## ENTRIES PROVIDED
Content starts
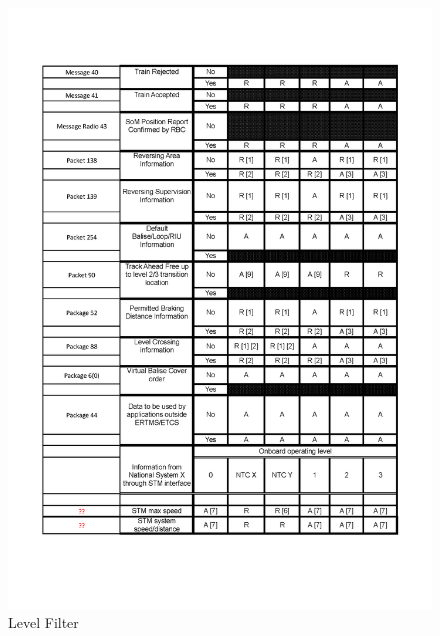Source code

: \begin{figure}[hbtp]
\centering
\includegraphics [scale=0.6]{images/LevelFilter4}
\caption{Level Filter}
\end{figure}
\newpage

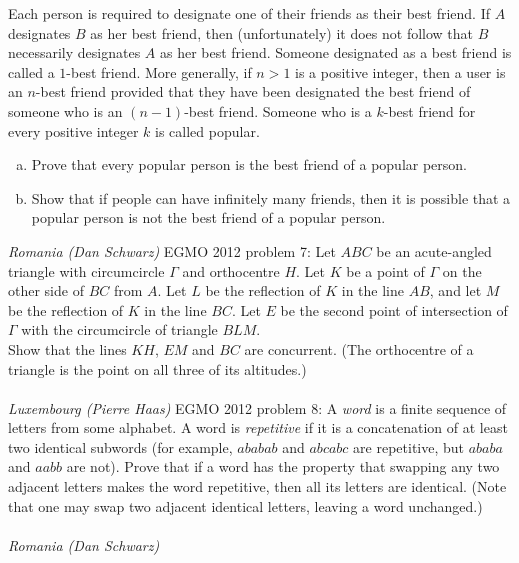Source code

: Each person is required to designate one of their friends as their best friend. If $A$ designates $B$ as her best friend, then (unfortunately) it does not follow that $B$ necessarily designates $A$ as her best friend. Someone designated as a best friend is called a $1$-best friend. More generally, if $n> 1$ is a positive integer, then a user is an $n$-best friend provided that they have been designated the best friend of someone who is an $(n-1)$-best friend. Someone who is a $k$-best friend for every positive integer $k$ is called popular.
\begin{enumerate}[(a)]
  \item Prove that every popular person is the best friend of a popular person.
  \item Show that if people can have infinitely many friends, then it is possible that a popular person is not the best friend of a popular person.
\end{enumerate}
\textit{Romania (Dan Schwarz)} 
EGMO 2012 problem 7:  Let $ABC$ be an acute-angled triangle with circumcircle $\Gamma$ and orthocentre $H$. Let $K$ be a point of $\Gamma$ on the other side of $BC$ from $A$. Let $L$ be the reflection of $K$ in the line $AB$, and let $M$ be the reflection of $K$ in the line $BC$. Let $E$ be the second point of intersection of $\Gamma $ with the circumcircle of triangle $BLM$. \\
Show that the lines $KH$, $EM$ and $BC$ are concurrent. (The orthocentre of a triangle is the point on all three of its altitudes.) \\\\
\textit{Luxembourg (Pierre Haas)} 
EGMO 2012 problem 8:  A \textit{word} is a finite sequence of letters from some alphabet. A word is \textit{repetitive} if it is a concatenation of at least two identical subwords (for example, $ababab$ and $abcabc$ are repetitive, but $ababa$ and $aabb$ are not). Prove that if a word has the property that swapping any two adjacent letters makes the word repetitive, then all its letters are identical. (Note that one may swap two adjacent identical letters, leaving a word unchanged.) \\\\
\textit{Romania (Dan Schwarz)}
Content ends
## EXERCISE
Find the lines above that contain the word "EGMO" and collect them.

## SOLUTION TO THIS EXERCISE
EGMO 2012 problem 7:  Let $ABC$ be an acute-angled triangle with circumcircle $\Gamma$ and orthocentre $H$. Let $K$ be a point of $\Gamma$ on the other side of $BC$ from $A$. Let $L$ be the reflection of $K$ in the line $AB$, and let $M$ be the reflection of $K$ in the line $BC$. Let $E$ be the second point of intersection of $\Gamma $ with the circumcircle of triangle $BLM$. \\
EGMO 2012 problem 8:  A \textit{word} is a finite sequence of letters from some alphabet. A word is \textit{repetitive} if it is a concatenation of at least two identical subwords (for example, $ababab$ and $abcabc$ are repetitive, but $ababa$ and $aabb$ are not). Prove that if a word has the property that swapping any two adjacent letters makes the word repetitive, then all its letters are identical. (Note that one may swap two adjacent identical letters, leaving a word unchanged.) \\\\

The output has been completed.